Other significant Wisconsin startup acquisitions in the past couple of years include the $76 million sale of Madison-based synthetic skin tissue developer Stratatech to Mallinckrodt Pharmaceuticals, a deal that could grow to $197 million; and the $75 million sale of Milwaukee-area firm Agro Biosciences to Church & Dwight (NYSE: CHD), which could reach $100 million.

Originally known as Asthmapolis, Propeller had raised $69.5 million from investors, including Aptar Pharma, Safeguard Scientifics (NYSE: SFE), Social Capital, 3M Ventures, Walgreens, and SR One, a corporate venture arm of GlaxoSmithKline.

Safeguard, which invested $14.3 million in Propeller and owns a 20 percent stake, said in a press release that it expects to receive $41.4 million through the acquisition, excluding an unspecified additional amount to be held in escrow.
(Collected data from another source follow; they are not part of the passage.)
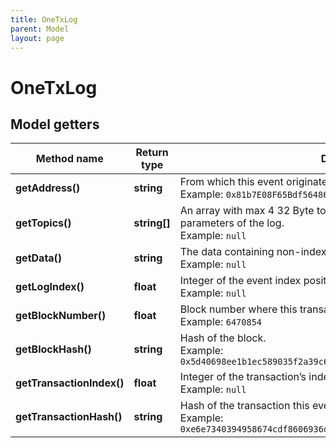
 ```yaml
---
title: OneTxLog
parent: Model
layout: page
---
```


# OneTxLog

## Model getters

Method name | Return type | Description | Notes
------------ | ------------- | ------------- | -------------
**getAddress()** | **string** | From which this event originated from. <br>Example: `0x81b7E08F65Bdf5648606c89998A9CC8164397647` | [optional]
**getTopics()** | **string[]** | An array with max 4 32 Byte topics, topic 1-3 contains indexed parameters of the log. <br>Example: `null` | [optional]
**getData()** | **string** | The data containing non-indexed log parameter. <br>Example: `null` | [optional]
**getLogIndex()** | **float** | Integer of the event index position in the block. <br>Example: `null` | [optional]
**getBlockNumber()** | **float** | Block number where this transaction was in. <br>Example: `6470854` | [optional]
**getBlockHash()** | **string** | Hash of the block. <br>Example: `0x5d40698ee1b1ec589035f2a39c6162287e9056868cc79d66cfb248ba9f66c3fc` | [optional]
**getTransactionIndex()** | **float** | Integer of the transaction’s index position, the event was created in. <br>Example: `null` | [optional]
**getTransactionHash()** | **string** | Hash of the transaction this event was created in. <br>Example: `0xe6e7340394958674cdf8606936d292f565e4ecc476aaa8b258ec8a141f7c75d7` | [optional]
That means Safeguard will roughly triple its investment on a cash-on-cash basis. Safeguard also said the purchase price represents a 34 percent internal rate of return for the firm, a metric used to measure venture fund performance.

Propeller, which has a second office in San Francisco and around 90 full-time employees companywide, will operate as a standalone business within ResMed’s respiratory care division after the deal closes. ResMed said “there will be no immediate changes” to Propeller’s management team, office locations, or business processes. Van Sickle will continue to lead Propeller and will report to ResMed respiratory care president Richie McHale.

ResMed has been an active dealmaker over the past few years. Last month, it announced the $750 million acquisition of Minnesota-based MatrixCare, which makes software for long-term care providers. In May, ResMed said it would buy Missouri-based HEALTHCAREfirst, a seller of software and services for home health and hospice agencies, for an undisclosed price. And in 2016, ResMed purchased Atlanta-based Brightree for $800 million.

Van Sickle said ResMed invested in Propeller’s most recent venture funding round, a $20 million deal announced in May, although ResMed’s participation wasn’t publicly disclosed.

“Since then, we’ve been working more and more closely together, getting a better sense of the team and the combined opportunity,” Van Sickle said. “That’s really how we got to this point.”

In addition to the financial resources and industry expertise Propeller will gain from ResMed, Van Sickle cited the “cultural fit” between the two organizations as another reason for pulling the trigger on the deal. And the sunny, warm weather in the parent company’s hometown didn’t hurt, Van Sickle added. (The Arizona native has lived in Wisconsin for 12 years, but one never truly gets used to the Midwest cold.)

“Obviously, I’m very excited about the prospect of going to San Diego more often, with winter at our doorstep,” Van Sickle said.